Defect tracking is not an easy process. From discovering them to keep them updated and accurate, and to resolve, there are a few challenges that may hinder the defect tracking process. Fortunately, there are solutions for each of them. In this article, we will discuss a few of the challenges.
The Team Doesn’t Participate
Getting everyone to use the same defect management software is a challenge. Participation and collaboration are the cornerstones of a good defect management process and this can be enhanced to the fullest if everyone is using the same system. If not, the process will fall apart before you even get started. It’s highly unrecommended to use email for communication among teams.

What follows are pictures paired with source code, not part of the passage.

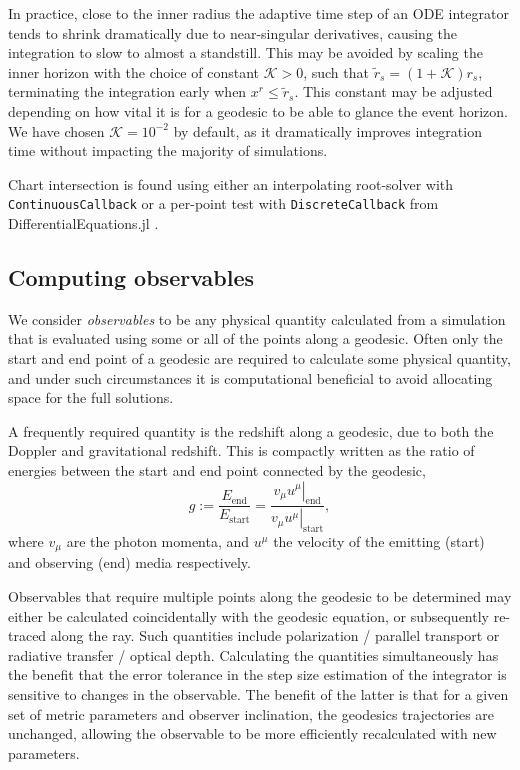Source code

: In practice, close to the inner radius the adaptive time step of an ODE integrator tends to shrink dramatically due to near-singular derivatives, causing the integration to slow to almost a standstill. This may be avoided by scaling the inner horizon with the choice of constant $\mathcal{K} > 0$, such that $\tilde{r}_s = (1 + \mathcal{K}) r_s$, terminating the integration early when $x^r \leq \tilde{r}_s$. This constant may be adjusted depending on how vital it is for a geodesic to be able to glance the event horizon. We have chosen $\mathcal{K} = 10^{-2}$ by default, as it dramatically improves integration time without impacting the majority of simulations. 

Chart intersection is found using either an interpolating root-solver with \texttt{ContinuousCallback} or a per-point test with \texttt{DiscreteCallback} from DifferentialEquations.jl \citep{}.


\subsection{Computing observables}

We consider \textit{observables} to be any physical quantity calculated from a simulation that is evaluated using some or all of the points along a geodesic. Often only the start and end point of a geodesic are required to calculate some physical quantity, and under such circumstances it is computational beneficial to avoid allocating space for the full solutions.

A frequently required quantity is the redshift along a geodesic, due to both the Doppler and gravitational redshift. This is compactly written as the ratio of energies between the start and end point connected by the geodesic,
\begin{equation}
\label{eq:redshift}
g := \frac{E_\text{end}}{E_\text{start}} = \frac{\left. v_\mu u^\mu \right\rvert_\text{end}}{\left. v_\mu u^\mu \right\rvert_{\text{start}}},
\end{equation}
where $v_\mu$ are the photon momenta, and $u^\mu$ the velocity of the emitting (start) and observing (end) media respectively.

Observables that require multiple points along the geodesic to be determined may either be calculated coincidentally with the geodesic equation, or subsequently re-traced along the ray. Such quantities include polarization / parallel transport or radiative transfer / optical depth. Calculating the quantities simultaneously has the benefit that the error tolerance in the step size estimation of the integrator is sensitive to changes in the observable. The benefit of the latter is that for a given set of metric parameters and observer inclination, the geodesics trajectories are unchanged, allowing the observable to be more efficiently recalculated with new parameters.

It’s ineffective, it’s unproductive, and it’s certainly unprofessional.
It’s Difficult to Report Defects
When it comes to tracking defects, just keep it simple. No one will ever report an issue if there are too many required fields in the form, too difficult to upload relevant files, or it’s too difficult to log in and find the “new issue” link. And unreported issues mean unsolved issues. Just as bad unreported issues are issues that get reported in a non-standard way. Emailing issues will only lead to them being overlooked in the long-run. So, it’s important that your tools make it easy for everyone to contribute and participate.
Solution: Keep your forms simple, offer things like drag-and-drop file uploading, and, if all else fails, email integration for those who prefer to report issues via email.
Issues Slip Through Cracks
If you can’t find an issue, you can’t fix them. You can easily lose track of defects because there are so many of them. It’s a useful practice to add statuses like “on hold” or “pending” in front of defects which you can easily lose sight of because of countless categories, milestones, and projects. Sorting and filtering need to be powerful yet simple. Over-complicating it can lead you to accidentally filter out half of your relevant issues and not even realize it.
Solution: Keep groups and options to a minimum and avoid creating buckets for issues to quietly hide in.
Over-Engineering the Process
Simplicity can’t be emphasized enough. Your best option is to solve your problems with the existing tools before you create a new one. Choose between a selected number of unambiguous statuses that do not overlap. Statuses should be clear and simple and they must not require you to redetermine the correct status for a given issue. Too many statuses can make issues forgettable while filtering them. Overly detailed statuses can also confuse non-technical people who will wonder, “what’s the difference between accepted and in progress?”
Over-Reliance on Software for Process
Your people are more valuable assets than your tools. Problems arise when organizations think otherwise. Without people to guide them, even the best testing tools will fail. That’s why it is important to make your people an integral part of the defect management process. Make room for the human aspects of issue tracking, like regular testing sessions, bug triaging, consistent iteration and release cycles, and dedicated time for fixing bugs.
Solution: Invest time and effort in the human processes that will pair with and support the software.
Tracking issues isn’t always easy, but you can make it easier by simplifying it. Cut out the cruft. Make sure you have good defect management software and good processes that help your team wield that it effectively. Let the software do the things it is good at and let your team fill in the parts of the process that people are good at.